Forti di questa situazione, gli USA, già nel 1944, durante gli accordi di Bretton Woods, riuscirono ad imporre il proprio punto di vista in tema di politica economica ai propri partners (44 paesi): questi accordi divennero operativi nel dicembre del 1945.
Le condizioni erano chiare: libera convertibilità monetaria, rinuncia al protezionismo a favore dello sviluppo di un libero mercato (a tutto vantaggio di chi aveva un'economia più forte, ovviamente) e centralità monetaria internazionale del dollaro, unica divisa convertibile in oro (gold exchange standard), che avrebbe soppiantato la sterlina: nasceva lo SMI (Sistema Monetario Internazionale), con rapporti di cambio fissi tra le valute (basati sul loro rapporto col dollaro), il cui organo decisionale divenne il FMI (Fondo Monetario Internazionale), che funzionava da giudice in questioni valutarie internazionali.
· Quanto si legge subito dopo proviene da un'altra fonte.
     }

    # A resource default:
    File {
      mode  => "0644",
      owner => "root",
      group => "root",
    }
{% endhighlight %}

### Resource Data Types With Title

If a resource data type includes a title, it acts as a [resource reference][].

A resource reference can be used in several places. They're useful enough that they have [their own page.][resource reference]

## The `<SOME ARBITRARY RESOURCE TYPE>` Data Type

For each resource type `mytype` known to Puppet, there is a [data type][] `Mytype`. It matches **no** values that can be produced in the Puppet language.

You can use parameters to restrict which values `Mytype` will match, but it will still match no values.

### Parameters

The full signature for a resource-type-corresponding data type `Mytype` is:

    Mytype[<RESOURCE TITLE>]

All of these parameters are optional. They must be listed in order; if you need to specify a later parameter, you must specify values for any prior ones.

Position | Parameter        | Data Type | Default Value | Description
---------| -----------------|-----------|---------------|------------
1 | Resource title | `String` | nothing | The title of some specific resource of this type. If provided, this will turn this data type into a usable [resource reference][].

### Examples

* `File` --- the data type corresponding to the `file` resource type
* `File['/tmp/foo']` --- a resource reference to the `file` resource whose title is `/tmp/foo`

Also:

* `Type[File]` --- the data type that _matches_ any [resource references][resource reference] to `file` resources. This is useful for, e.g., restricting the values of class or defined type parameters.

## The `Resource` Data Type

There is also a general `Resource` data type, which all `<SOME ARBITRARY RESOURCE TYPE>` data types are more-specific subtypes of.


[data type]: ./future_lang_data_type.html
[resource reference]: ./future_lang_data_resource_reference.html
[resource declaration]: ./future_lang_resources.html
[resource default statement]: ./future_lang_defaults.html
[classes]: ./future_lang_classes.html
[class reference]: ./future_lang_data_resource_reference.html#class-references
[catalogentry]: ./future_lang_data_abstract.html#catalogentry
Di fatto, dopo Bretton Woods, il dollaro divenne la moneta ufficiale per le grandi transazioni internazionali, legando a doppio filo l'economia mondiale a quella statunitense: se il dollaro valeva poco, importare conveniva ed esportare no, se valeva molto, era l'esatto contrario: si diceva della banconota verde che era as good as gold, buona quanto l'oro.
Se, per quanto riguardava la questione valutaria, gli USA avevano risolto i propri problemi, rimaneva, però, la questione di con chi instaurare proficui scambi commerciali: in buona sostanza bisognava ricreare un mercato, senza il quale le automobili ed i frigoriferi dello zio Sam gli sarebbero restati sulla groppa: per questo motivo, gli americani organizzarono una conferenza con i 25 paesi economicamente più importanti del mondo (esclusi quelli del blocco comunista, che non aderirono neppure al FMI), in cui si desse il via libera agli scambi commerciali su scala planetaria.
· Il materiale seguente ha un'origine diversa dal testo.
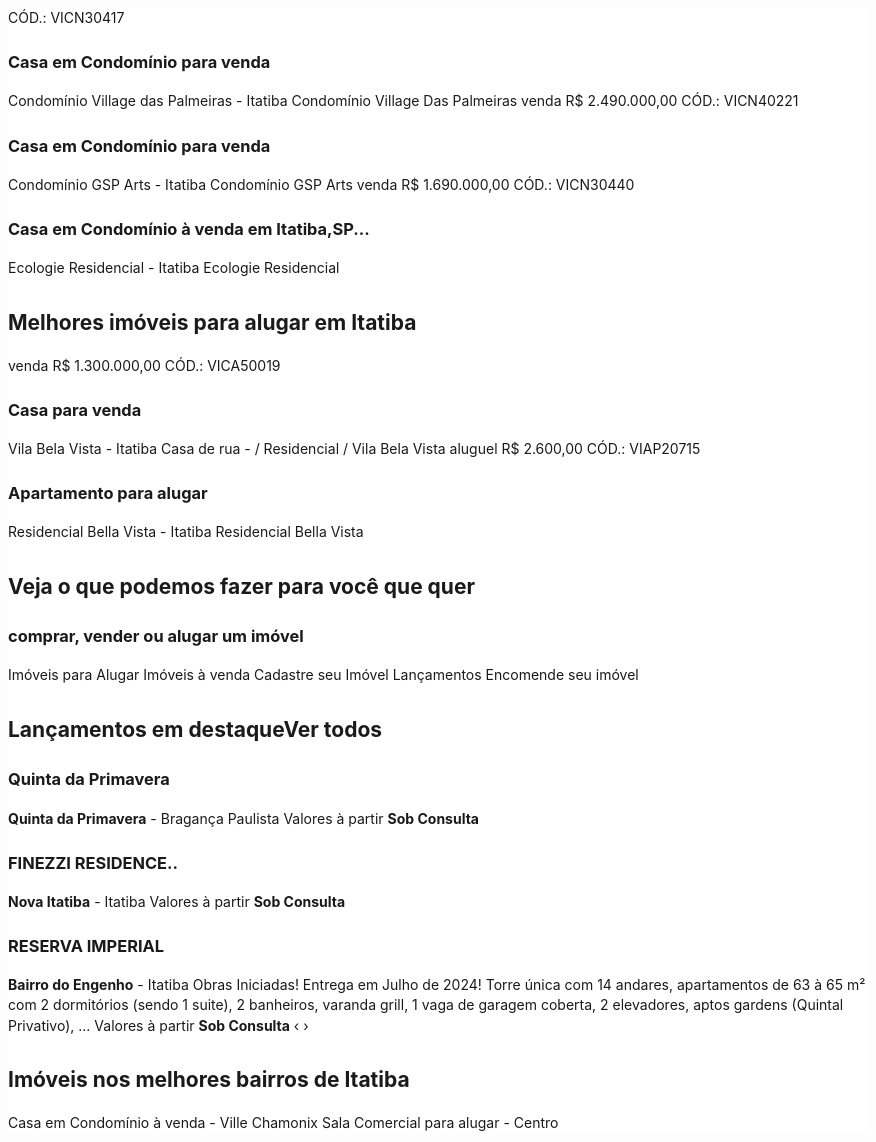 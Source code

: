 CÓD.: VICN30417 
###  Casa em Condomínio para venda 
Condomínio Village das Palmeiras - Itatiba
Condomínio Village Das Palmeiras
venda 
R$ 2.490.000,00 
CÓD.: VICN40221 
###  Casa em Condomínio para venda 
Condomínio GSP Arts - Itatiba
Condomínio GSP Arts
venda 
R$ 1.690.000,00 
CÓD.: VICN30440 
###  Casa em Condomínio à venda em Itatiba,SP... 
Ecologie Residencial - Itatiba
Ecologie Residencial
##  Melhores imóveis para alugar em Itatiba
venda 
R$ 1.300.000,00 
CÓD.: VICA50019 
###  Casa para venda 
Vila Bela Vista - Itatiba
Casa de rua - / Residencial / Vila Bela Vista
aluguel 
R$ 2.600,00 
CÓD.: VIAP20715 
###  Apartamento para alugar 
Residencial Bella Vista - Itatiba
Residencial Bella Vista
## Veja o que podemos fazer para você que quer
### comprar, vender ou alugar um imóvel
Imóveis para Alugar
Imóveis à venda
Cadastre seu Imóvel
Lançamentos
Encomende seu imóvel
##  Lançamentos em destaqueVer todos
### Quinta da Primavera
**Quinta da Primavera** - Bragança Paulista
Valores à partir **Sob Consulta**
### FINEZZI RESIDENCE..
**Nova Itatiba** - Itatiba
Valores à partir **Sob Consulta**
### RESERVA IMPERIAL
**Bairro do Engenho** - Itatiba
Obras Iniciadas! Entrega em Julho de 2024! Torre única com 14 andares, apartamentos de 63 à 65 m² com 2 dormitórios (sendo 1 suite), 2 banheiros, varanda grill, 1 vaga de garagem coberta, 2 elevadores, aptos gardens (Quintal Privativo), ...
Valores à partir **Sob Consulta**
‹ ›
## Imóveis nos melhores bairros de Itatiba
Casa em Condomínio à venda - Ville Chamonix
Sala Comercial para alugar - Centro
Questa conferenza, che prese il nome di GATT (General Agreement on Tariffs and Trade), si tenne a Ginevra, nel 1947 e sancì l'abbassamento dei dazi doganali, l'illimitatezza delle importazioni, l'abbandono del protezionismo e la pianificazione economica mondiale a scansione periodica: insomma, una conferenza che potremmo definire "su misura" per le esigenze degli USA.
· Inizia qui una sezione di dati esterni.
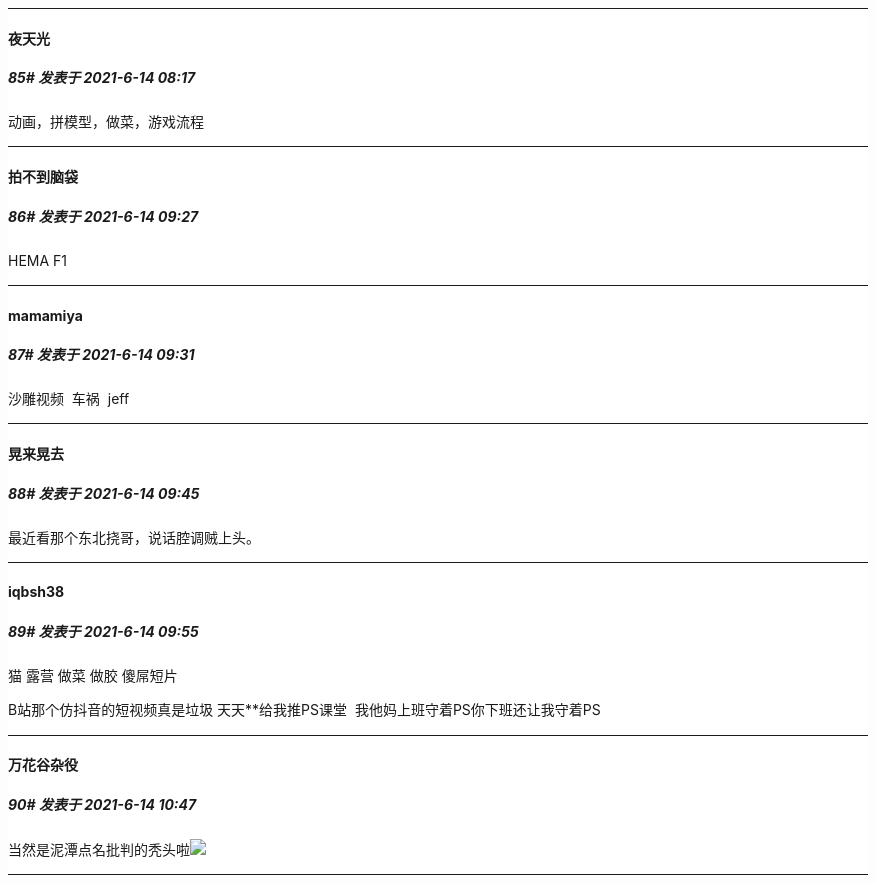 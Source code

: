 
*****

####  夜天光  
##### 85#       发表于 2021-6-14 08:17


动画，拼模型，做菜，游戏流程


*****

####  拍不到脑袋  
##### 86#       发表于 2021-6-14 09:27


HEMA F1 


*****

####  mamamiya  
##### 87#       发表于 2021-6-14 09:31


沙雕视频  车祸  jeff


*****

####  晃来晃去  
##### 88#       发表于 2021-6-14 09:45


最近看那个东北挠哥，说话腔调贼上头。


*****

####  iqbsh38  
##### 89#       发表于 2021-6-14 09:55


猫 露营 做菜 做胶 傻屌短片


B站那个仿抖音的短视频真是垃圾 天天**给我推PS课堂  我他妈上班守着PS你下班还让我守着PS


*****

####  万花谷杂役  
##### 90#       发表于 2021-6-14 10:47


当然是泥潭点名批判的秃头啦<img src="https://static.saraba1st.com/image/smiley/face2017/067.png" referrerpolicy="no-referrer">




*****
Come si è già detto, la prima azione concreta degli USA per ricostruire quel mercato europeo, di cui essi avevano disperato bisogno, fu il Piano Marshall, sul quale non aggiungiamo nulla, rimandando il lettore all'inserto nel quale l'argomento è ampiamente trattato; indichiamo, viceversa, in questa sede, le strutture che controllavano ed organizzavano le forniture di aiuti all'Europa, vale a dire l'americana ECA (Economic Cooperation Administration), che presiedeva alla distribuzione all'Europa, e l'europea OECE (Organizzazione Europea di Cooperazione Economica), che, invece, divideva gli aiuti tra i vari paesi aderenti al piano.

Grazie a questa politica di ricostruzione, nel 1950 l'Europa era pronta a diventare un grande mercato per gli USA; ma stava cominciando anche a diventare qualcos'altro.